Cuochi si diventa, come dimostra la singolare avventura di Silvia Buitoni, “animatrice culinaria” e straordinaria promotrice di gruppi social. E, se c’è la cultura, ancora meglio. Perché – Proust insegna – un odore può mostrarsi generatore di memoria e sentimenti, tali da ricostruire una temperie umana e culturale, evocando ricordi di gusti, profili di persone care, suggestioni e atmosfere celate nei recessi del cuore.

Ed ecco quella ragazza, colta e padrona di buone maniere, gettarsi a capofitto nell’avventura che è insieme sapore e sapere. Gastrosofia, in cui la “res coquinaria” si coniuga magnificamente coi ricordi dell’orto e dell’allevamento animale. Richiamando alla memoria le feste e le relative preparazioni: la torta di Pasqua, i cappelletti a Natale, il maiale di inverno, atmosfere respirate da bambina entusiasta e coinvolta.
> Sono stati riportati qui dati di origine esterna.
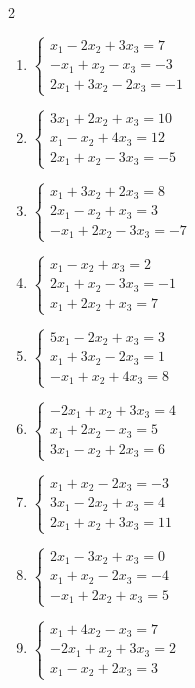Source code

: \begin{multicols}{2}
\begin{enumerate}[label=\arabic*., leftmargin=*]
\item $\begin{cases}x_1-2x_2+3x_3=7\\-x_1+x_2-x_3=-3\\2x_1+3x_2-2x_3=-1\end{cases}$

\item $\begin{cases}3x_1+2x_2+x_3=10\\x_1-x_2+4x_3=12\\2x_1+x_2-3x_3=-5\end{cases}$

\item $\begin{cases}x_1+3x_2+2x_3=8\\2x_1-x_2+x_3=3\\-x_1+2x_2-3x_3=-7\end{cases}$

\item $\begin{cases}x_1-x_2+x_3=2\\2x_1+x_2-3x_3=-1\\x_1+2x_2+x_3=7\end{cases}$

\item $\begin{cases}5x_1-2x_2+x_3=3\\x_1+3x_2-2x_3=1\\-x_1+x_2+4x_3=8\end{cases}$

\item $\begin{cases}-2x_1+x_2+3x_3=4\\x_1+2x_2-x_3=5\\3x_1-x_2+2x_3=6\end{cases}$

\item $\begin{cases}x_1+x_2-2x_3=-3\\3x_1-2x_2+x_3=4\\2x_1+x_2+3x_3=11\end{cases}$

\item $\begin{cases}2x_1-3x_2+x_3=0\\x_1+x_2-2x_3=-4\\-x_1+2x_2+x_3=5\end{cases}$

\item $\begin{cases}x_1+4x_2-x_3=7\\-2x_1+x_2+3x_3=2\\x_1-x_2+2x_3=3\end{cases}$


\end{enumerate}
\end{multicols}
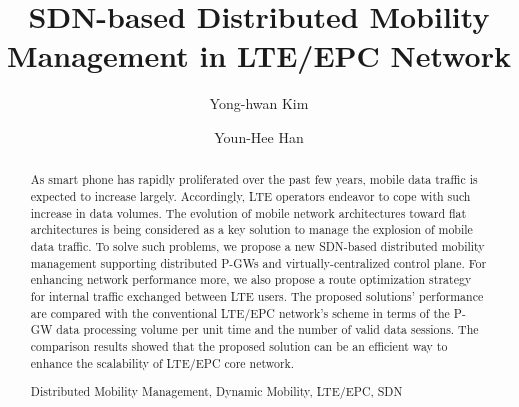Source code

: \documentclass[runningheads,a4paper]{llncs}
\newcommand{\keywords}[1]{\par\addvspace\baselineskip
\noindent\keywordname\enspace\ignorespaces#1}
\begin{document}
\mainmatter  %

\title{SDN-based Distributed Mobility Management in LTE/EPC Network}


%
%

\author{Yong-hwan Kim\inst{}
\and Youn-Hee Han\inst{}}
%


%
%

\maketitle


\begin{abstract}
As smart phone has rapidly proliferated over the past few years, mobile data traffic is expected to increase largely. Accordingly, LTE operators endeavor to cope with such increase in data volumes. The evolution of mobile network architectures toward flat architectures is being considered as a key solution to manage the explosion of mobile data traffic. To solve such problems, we propose a new SDN-based distributed mobility management supporting distributed P-GWs and virtually-centralized control plane. For enhancing network performance more, we also propose a route optimization strategy for internal traffic exchanged between LTE users. The proposed solutions' performance are compared with the conventional LTE/EPC network's scheme in terms of the P-GW data processing volume per unit time and the number of valid data sessions. The comparison results showed that the proposed solution can be an efficient way to enhance the scalability of LTE/EPC core network.

\keywords{Distributed Mobility Management, Dynamic Mobility, LTE/EPC, SDN}
\end{abstract}
\end{document}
Ricordi del papa Paolo e della mamma, della fida tata Alberta che – dice Silvia – “preparava manicaretti deliziosi e tagliatelle con la sfoglia tirata a mano”.
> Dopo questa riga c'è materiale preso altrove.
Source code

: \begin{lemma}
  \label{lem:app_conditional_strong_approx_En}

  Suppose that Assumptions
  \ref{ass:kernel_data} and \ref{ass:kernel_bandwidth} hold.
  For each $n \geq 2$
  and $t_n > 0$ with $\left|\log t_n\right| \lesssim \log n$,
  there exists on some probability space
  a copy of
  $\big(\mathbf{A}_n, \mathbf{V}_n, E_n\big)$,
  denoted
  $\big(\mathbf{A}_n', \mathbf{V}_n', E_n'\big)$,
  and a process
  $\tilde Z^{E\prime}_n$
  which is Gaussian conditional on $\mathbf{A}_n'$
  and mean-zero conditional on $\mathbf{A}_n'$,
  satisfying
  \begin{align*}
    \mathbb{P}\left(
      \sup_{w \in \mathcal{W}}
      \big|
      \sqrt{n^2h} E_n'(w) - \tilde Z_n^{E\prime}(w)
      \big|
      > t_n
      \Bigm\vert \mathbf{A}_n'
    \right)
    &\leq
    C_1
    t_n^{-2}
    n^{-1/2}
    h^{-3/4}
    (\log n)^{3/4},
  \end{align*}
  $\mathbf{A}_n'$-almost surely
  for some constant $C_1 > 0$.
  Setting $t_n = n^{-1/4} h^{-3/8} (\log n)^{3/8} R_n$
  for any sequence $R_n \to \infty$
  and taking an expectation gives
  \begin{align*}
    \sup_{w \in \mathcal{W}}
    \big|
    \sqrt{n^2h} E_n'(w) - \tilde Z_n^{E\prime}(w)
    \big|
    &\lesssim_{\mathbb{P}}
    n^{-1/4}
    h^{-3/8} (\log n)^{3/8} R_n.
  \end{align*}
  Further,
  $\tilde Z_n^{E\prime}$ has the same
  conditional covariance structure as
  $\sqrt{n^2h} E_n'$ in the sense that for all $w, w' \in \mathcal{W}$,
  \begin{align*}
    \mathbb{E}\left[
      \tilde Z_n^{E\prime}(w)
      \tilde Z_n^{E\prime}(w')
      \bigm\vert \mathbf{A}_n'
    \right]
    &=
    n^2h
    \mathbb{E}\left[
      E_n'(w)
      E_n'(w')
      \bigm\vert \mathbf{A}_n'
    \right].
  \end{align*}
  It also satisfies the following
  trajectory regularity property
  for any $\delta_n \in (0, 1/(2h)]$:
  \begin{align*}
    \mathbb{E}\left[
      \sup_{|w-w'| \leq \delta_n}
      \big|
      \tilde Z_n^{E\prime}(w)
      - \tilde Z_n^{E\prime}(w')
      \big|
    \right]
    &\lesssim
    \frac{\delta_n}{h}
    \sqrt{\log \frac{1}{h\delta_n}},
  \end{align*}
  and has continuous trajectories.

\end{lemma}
E poi gli odori e i colori delle stagioni antiche e sempre nuove.

La vicenda personale si dipana attraverso la nascita dell’unica figlia, Livia, la morte dei genitori e il dolore per la vendita della Azienda agricola. Decisione di famiglia che le dispiace.

Silvia nutre e coltiva una grande passione per la letteratura che la porta, inevitabilmente, a scrivere racconti, arricchiti da una ricetta finale che ne costituisce lo stigma.
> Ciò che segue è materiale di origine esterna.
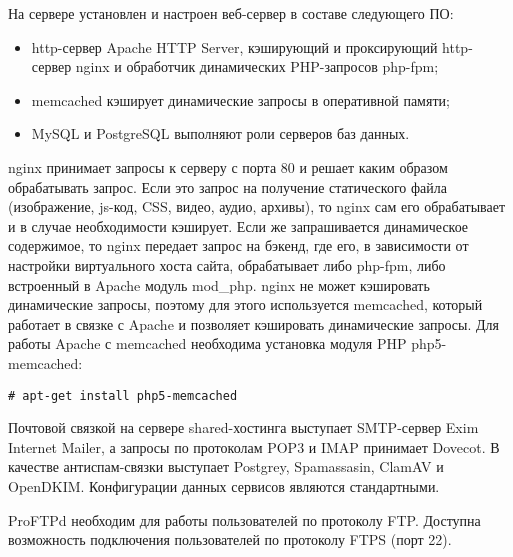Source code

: На сервере установлен и настроен веб-сервер в составе следующего ПО:
\begin{itemize}
  \item http-сервер Apache HTTP Server, кэширующий и проксирующий http-сервер nginx и обработчик динамических PHP-запросов php-fpm;
  \item memcached кэширует динамические запросы в оперативной памяти;
  \item MySQL и PostgreSQL выполняют роли серверов баз данных.
\end{itemize}

nginx принимает запросы к серверу с порта 80 и решает каким образом обрабатывать запрос.
Если это запрос на получение статического файла (изображение, js-код, CSS, видео, аудио, архивы), то nginx сам его обрабатывает и в случае необходимости кэширует.
Если же запрашивается динамическое содержимое, то nginx передает запрос на бэкенд, где его, в зависимости от настройки виртуального хоста сайта, обрабатывает либо php-fpm, либо встроенный в Apache модуль mod\_php.
nginx не может кэшировать динамические запросы, поэтому для этого используется memcached, который работает в связке с Apache и позволяет кэшировать динамические запросы.
Для работы Apache с memcached необходима установка модуля PHP php5-memcached:
\begin{lstlisting}
# apt-get install php5-memcached
\end{lstlisting}

Почтовой связкой на сервере shared-хостинга выступает SMTP-сервер Exim Internet Mailer, а запросы по протоколам POP3 и IMAP принимает Dovecot.
В качестве антиспам-связки выступает Postgrey, Spamassasin, ClamAV и OpenDKIM.
Конфигурации данных сервисов являются стандартными.

ProFTPd необходим для работы пользователей по протоколу FTP.
Доступна возможность подключения пользователей по протоколу FTPS (порт 22).

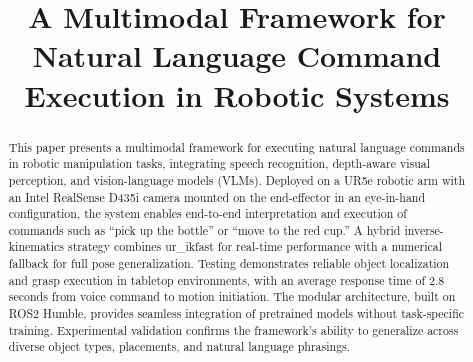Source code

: \documentclass[conference]{IEEEtran}
\begin{document}
\title{A Multimodal Framework for Natural Language Command Execution in Robotic Systems}

\author{
\and
{}
\and
{}
}

\maketitle

\begin{abstract}
This paper presents a multimodal framework for executing natural language commands in robotic manipulation tasks, integrating speech recognition, depth-aware visual perception, and vision-language models (VLMs). Deployed on a UR5e robotic arm with an Intel RealSense D435i camera mounted on the end-effector in an eye-in-hand configuration, the system enables end-to-end interpretation and execution of commands such as ``pick up the bottle'' or ``move to the red cup.'' A hybrid inverse-kinematics strategy combines ur\_ikfast for real-time performance with a numerical fallback for full pose generalization. Testing demonstrates reliable object localization and grasp execution in tabletop environments, with an average response time of 2.8 seconds from voice command to motion initiation. The modular architecture, built on ROS2 Humble, provides seamless integration of pretrained models without task-specific training. Experimental validation confirms the framework's ability to generalize across diverse object types, placements, and natural language phrasings.
\end{abstract}
\end{document}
Nel 2013 partecipa al libro “Cento Ragù d’Autore”, di Maria Benassati, dove è presente con una ricetta chiamata “La Resa della Chianina”. Ma la sua mente dinamica la porta al web, dove riversa incessantemente le proprie creazioni.

Poi, nel 2015, pubblica “Quello che le cuoche non dicono”, con Marcella Cecconi e Vania Tiecco. Parafrasando una famosa canzone. Perché si può vincere la solitudine delle notti bianche e dire sì anche mediante un piatto preparato con amore.

Ma non basta. In rete crea il gruppo “Dall’Uovo alla Coque al Ragù: le ricette che hanno influenzato la nostra esistenza”. E non si tratta di sola cucina, ma di storie private nelle quali trova spazio la cucina. Pensando a Proust, Silvia scrive la prima Madeleine: “Trippa all’Andalusa”, che racconta di quando, insieme al padre, ha preparato questa ricetta seguendo alla lettera il Carnacina.

In breve gli amici diventano una pletora: sono 2700 i felici narratori di Madeleine.

Numerosi i progetti già realizzati e altri sono in cantiere. Occasioni di socialità, ispirate ad una convivialità colta e dazionale. A breve la pubblicazione contenente le più belle Madeleine. E l’Inviato Cittadino sarà qui a darne conto.